Now the twins…well…my reaction to finding out about my pregnancy spoke volumes as to my utter excitement. I had an almost acrimonious attitude, albeit I was delighted to be pregnant and that I was bound for a healthy pregnancy, but the thought of two individuals invading a very small space of real estate that is my uterus was less than a stellar thought. Once I went through my stages of grief in a rather swift fashion I was excited and I knew this pregnancy was a challenge.

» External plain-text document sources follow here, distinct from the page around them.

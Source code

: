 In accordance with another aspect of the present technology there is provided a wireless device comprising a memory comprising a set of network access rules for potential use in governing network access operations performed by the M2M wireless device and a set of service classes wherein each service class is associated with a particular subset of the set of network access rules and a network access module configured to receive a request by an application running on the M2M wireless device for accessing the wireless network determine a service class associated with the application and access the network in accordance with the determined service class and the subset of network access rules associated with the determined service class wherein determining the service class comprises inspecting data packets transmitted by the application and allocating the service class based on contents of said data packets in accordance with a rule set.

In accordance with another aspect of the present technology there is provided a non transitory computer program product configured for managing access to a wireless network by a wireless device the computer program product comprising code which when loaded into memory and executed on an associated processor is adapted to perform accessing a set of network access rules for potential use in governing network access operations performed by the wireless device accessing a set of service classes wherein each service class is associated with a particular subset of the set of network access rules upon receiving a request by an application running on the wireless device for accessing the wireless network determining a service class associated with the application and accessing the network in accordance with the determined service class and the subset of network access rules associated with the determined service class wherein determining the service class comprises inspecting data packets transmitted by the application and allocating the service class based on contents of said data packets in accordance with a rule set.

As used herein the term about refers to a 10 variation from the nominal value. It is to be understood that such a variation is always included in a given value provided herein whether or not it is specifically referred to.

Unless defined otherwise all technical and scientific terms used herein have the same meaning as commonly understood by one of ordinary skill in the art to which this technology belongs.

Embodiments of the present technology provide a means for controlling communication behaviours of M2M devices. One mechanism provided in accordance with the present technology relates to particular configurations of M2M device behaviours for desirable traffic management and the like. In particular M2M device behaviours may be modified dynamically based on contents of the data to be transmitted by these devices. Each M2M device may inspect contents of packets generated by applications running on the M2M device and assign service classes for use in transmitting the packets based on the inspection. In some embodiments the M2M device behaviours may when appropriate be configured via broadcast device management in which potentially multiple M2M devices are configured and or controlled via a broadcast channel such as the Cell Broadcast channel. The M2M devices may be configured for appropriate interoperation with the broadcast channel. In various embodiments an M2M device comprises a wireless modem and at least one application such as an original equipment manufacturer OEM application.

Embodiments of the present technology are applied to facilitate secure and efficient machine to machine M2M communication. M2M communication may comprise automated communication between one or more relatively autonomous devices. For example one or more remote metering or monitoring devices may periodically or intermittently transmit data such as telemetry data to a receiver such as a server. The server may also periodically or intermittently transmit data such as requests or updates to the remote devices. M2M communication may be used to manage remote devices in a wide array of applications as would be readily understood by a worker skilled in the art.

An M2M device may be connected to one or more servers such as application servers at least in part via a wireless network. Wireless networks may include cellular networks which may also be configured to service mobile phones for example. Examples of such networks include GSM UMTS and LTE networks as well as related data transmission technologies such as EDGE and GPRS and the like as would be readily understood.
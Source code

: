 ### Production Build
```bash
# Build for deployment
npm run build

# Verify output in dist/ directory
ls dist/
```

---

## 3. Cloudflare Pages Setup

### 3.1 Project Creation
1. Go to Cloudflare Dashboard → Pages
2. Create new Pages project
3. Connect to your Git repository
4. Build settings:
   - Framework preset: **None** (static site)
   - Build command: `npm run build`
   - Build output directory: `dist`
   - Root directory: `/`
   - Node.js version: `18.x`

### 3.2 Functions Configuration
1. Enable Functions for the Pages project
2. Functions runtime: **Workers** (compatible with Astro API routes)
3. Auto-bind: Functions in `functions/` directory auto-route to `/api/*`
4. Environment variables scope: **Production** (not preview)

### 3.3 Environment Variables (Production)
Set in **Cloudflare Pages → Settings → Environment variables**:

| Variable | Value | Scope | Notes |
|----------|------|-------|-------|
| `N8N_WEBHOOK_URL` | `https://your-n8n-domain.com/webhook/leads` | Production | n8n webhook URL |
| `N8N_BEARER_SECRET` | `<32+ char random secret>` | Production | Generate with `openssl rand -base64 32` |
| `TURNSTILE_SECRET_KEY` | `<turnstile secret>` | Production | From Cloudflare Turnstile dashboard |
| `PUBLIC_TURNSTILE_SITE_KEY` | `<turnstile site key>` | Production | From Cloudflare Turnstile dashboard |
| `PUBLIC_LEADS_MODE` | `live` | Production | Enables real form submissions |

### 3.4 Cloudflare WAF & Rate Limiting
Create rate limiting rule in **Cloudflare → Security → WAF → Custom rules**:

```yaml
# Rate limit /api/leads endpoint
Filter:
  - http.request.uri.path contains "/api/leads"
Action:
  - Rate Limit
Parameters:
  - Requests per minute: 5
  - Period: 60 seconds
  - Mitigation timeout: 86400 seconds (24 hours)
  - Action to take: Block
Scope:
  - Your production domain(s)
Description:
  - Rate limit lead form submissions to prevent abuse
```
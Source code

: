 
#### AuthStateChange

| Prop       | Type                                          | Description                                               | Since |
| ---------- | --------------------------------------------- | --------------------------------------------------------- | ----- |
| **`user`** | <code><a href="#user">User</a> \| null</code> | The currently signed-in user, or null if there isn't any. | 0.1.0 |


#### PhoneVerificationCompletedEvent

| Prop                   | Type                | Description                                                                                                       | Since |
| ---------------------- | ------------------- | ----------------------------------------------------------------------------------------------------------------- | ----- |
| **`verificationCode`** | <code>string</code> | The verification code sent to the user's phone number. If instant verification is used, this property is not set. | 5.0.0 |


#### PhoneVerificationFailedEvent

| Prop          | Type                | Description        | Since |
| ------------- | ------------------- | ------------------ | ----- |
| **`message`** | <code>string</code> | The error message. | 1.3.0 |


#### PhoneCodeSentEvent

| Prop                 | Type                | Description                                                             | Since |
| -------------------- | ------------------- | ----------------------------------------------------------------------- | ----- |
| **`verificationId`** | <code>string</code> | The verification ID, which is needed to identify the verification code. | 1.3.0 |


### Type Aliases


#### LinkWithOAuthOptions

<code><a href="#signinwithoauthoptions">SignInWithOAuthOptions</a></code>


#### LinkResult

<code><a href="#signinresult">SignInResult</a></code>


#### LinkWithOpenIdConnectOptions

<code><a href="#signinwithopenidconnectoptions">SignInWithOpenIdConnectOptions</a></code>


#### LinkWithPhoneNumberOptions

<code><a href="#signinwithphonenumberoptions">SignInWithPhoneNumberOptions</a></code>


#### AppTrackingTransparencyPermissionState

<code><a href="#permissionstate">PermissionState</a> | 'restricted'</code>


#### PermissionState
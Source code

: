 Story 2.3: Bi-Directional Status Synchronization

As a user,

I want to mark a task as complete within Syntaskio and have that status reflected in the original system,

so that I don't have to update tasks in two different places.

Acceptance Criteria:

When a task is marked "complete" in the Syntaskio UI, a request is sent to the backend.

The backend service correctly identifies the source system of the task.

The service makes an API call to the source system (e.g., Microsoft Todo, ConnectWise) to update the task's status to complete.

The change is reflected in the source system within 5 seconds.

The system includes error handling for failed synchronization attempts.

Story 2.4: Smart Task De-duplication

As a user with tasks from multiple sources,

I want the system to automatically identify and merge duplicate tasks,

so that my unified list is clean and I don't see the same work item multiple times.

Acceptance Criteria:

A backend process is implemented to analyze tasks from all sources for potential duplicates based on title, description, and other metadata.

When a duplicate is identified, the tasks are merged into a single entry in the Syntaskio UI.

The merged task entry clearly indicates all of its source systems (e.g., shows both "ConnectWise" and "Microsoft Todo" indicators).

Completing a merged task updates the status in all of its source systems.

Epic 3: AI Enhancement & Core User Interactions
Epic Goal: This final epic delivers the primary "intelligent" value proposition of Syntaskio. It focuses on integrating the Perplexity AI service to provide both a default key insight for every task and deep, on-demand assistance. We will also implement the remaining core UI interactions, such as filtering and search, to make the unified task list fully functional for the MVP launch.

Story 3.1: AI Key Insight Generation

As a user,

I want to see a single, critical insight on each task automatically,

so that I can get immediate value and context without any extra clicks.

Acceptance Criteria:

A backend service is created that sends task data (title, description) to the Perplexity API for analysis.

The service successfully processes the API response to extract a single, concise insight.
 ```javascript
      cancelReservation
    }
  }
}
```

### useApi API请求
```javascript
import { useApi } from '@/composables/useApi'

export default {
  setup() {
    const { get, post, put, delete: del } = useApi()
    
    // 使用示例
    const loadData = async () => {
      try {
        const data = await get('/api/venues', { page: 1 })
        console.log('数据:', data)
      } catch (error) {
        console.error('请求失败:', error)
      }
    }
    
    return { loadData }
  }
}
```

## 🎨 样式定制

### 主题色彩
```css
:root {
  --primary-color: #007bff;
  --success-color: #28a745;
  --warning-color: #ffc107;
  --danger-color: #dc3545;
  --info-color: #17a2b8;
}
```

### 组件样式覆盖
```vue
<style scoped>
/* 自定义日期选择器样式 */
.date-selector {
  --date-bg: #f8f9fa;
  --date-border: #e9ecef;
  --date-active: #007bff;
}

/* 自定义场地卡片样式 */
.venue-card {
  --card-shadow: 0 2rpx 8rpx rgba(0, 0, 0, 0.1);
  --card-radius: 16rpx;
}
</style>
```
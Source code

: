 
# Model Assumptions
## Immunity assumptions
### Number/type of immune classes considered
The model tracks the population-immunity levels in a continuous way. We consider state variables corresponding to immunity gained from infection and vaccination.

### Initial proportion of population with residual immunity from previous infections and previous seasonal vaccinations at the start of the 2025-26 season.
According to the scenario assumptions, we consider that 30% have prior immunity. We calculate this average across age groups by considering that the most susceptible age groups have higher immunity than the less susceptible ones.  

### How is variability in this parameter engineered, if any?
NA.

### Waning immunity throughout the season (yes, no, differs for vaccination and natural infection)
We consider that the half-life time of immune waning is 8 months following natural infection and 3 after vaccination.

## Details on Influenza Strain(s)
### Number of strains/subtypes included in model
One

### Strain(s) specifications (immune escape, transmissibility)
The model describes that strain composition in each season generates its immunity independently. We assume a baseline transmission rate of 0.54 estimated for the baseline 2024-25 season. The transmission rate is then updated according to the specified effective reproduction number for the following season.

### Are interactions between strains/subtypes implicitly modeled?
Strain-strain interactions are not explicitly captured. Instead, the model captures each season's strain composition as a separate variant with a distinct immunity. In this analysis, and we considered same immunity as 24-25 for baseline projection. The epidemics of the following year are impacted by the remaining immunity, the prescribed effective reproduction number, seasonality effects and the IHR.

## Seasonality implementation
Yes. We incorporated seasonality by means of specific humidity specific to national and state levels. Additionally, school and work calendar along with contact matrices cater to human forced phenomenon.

The experience was all of a challenge. Carrying two healthy babies to almost full term and by not suffering from any illnesses or gestational induced diseases I had won the battle. But above all the experience was phenomenal. To feel two distinct individuals kicking, hiccuping, moving, I wanted to pet them, and so I did. I would spend hours rubbing my bulbous midsection that almost seemed alien-like. I would talk to them, sing, have big brother do the same and have him feel all that I felt, I was captivated by this pregnancy.
So upon their arrival I knew at that moment, that I heard each cry that I knew I loved these children. When Grant was born, I was overcome, I was wrought with emotion and did not want to let my baby go, ever! With the twins I was much the same and yet felt so hopeless lying on an operating table, fully lucid, unable to reach and hold my children, unable to unleash my raw emotion of birth. For hours I waited for them, waiting to hear and see them, hear more of their cry’s to know they are mine.
Finally when I was allowed the opportunity to hold them and see them I was hypnotized. I just looked at the two of them. In awe. They are mine. I did it and I just wanted to trace their faces with my finger and look at each tiny finger and toe as I had cherished so much with the birth of Grant. I broke down, overcome by the love so easily disbursed to these two tiny people. So when my mother asked me if I could love the two of them equally, just as I could one, I should have taken more sensitivity, because who wouldn’t love the two, equally and unconditionally.
But I can see now how the love for a child is so individual, how the love and feeling for a child or unborn child still in utero is based on the mother and the primal bond that either exists or it doesn’t. I truly feel for those who are incapable of loving a child in that way or unable to love any child for that matter, maybe a lot has to do with age, but I can say that the feeling of seeing your children for the first time after such a long gestation is something to be treasured, and one I feel each and everyday I see them. Regardless of the messes they make, the back talking, the fits, the absolute disasters and embarrassments I can still look at them and be hypnotized by that love and feeling.